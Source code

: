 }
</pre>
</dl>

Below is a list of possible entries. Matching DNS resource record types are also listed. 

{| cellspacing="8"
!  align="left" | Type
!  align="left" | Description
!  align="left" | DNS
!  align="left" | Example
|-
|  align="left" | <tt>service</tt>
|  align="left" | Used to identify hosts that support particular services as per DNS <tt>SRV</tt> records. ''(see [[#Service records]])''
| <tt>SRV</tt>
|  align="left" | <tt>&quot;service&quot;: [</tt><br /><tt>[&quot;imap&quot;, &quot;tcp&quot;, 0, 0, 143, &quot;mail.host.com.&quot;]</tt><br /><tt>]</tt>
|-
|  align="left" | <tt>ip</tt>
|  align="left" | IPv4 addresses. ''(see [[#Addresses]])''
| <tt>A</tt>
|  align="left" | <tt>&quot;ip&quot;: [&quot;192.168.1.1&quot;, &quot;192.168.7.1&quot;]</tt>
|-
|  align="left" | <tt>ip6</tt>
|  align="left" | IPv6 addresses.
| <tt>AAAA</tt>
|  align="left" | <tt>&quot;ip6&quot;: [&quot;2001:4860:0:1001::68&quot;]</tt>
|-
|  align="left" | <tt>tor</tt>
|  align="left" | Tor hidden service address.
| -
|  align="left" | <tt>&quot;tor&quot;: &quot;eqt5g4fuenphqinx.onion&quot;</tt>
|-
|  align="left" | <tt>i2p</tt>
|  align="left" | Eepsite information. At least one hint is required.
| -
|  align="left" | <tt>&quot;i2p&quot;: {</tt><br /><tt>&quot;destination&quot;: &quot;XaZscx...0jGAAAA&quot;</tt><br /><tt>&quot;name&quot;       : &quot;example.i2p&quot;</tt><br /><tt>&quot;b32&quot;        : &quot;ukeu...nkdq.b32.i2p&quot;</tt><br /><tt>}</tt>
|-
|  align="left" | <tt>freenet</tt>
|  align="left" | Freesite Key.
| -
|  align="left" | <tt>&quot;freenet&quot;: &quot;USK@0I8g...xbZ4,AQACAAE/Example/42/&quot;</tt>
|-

TASK: Using the listing above, show each line with the word "quot" in it.

EXERCISE OUTPUT:
|  align="left" | <tt>&quot;service&quot;: [</tt><br /><tt>[&quot;imap&quot;, &quot;tcp&quot;, 0, 0, 143, &quot;mail.host.com.&quot;]</tt><br /><tt>]</tt>
|  align="left" | <tt>&quot;ip&quot;: [&quot;192.168.1.1&quot;, &quot;192.168.7.1&quot;]</tt>
|  align="left" | <tt>&quot;ip6&quot;: [&quot;2001:4860:0:1001::68&quot;]</tt>
|  align="left" | <tt>&quot;tor&quot;: &quot;eqt5g4fuenphqinx.onion&quot;</tt>
|  align="left" | <tt>&quot;i2p&quot;: {</tt><br /><tt>&quot;destination&quot;: &quot;XaZscx...0jGAAAA&quot;</tt><br /><tt>&quot;name&quot;       : &quot;example.i2p&quot;</tt><br /><tt>&quot;b32&quot;        : &quot;ukeu...nkdq.b32.i2p&quot;</tt><br /><tt>}</tt>
|  align="left" | <tt>&quot;freenet&quot;: &quot;USK@0I8g...xbZ4,AQACAAE/Example/42/&quot;</tt>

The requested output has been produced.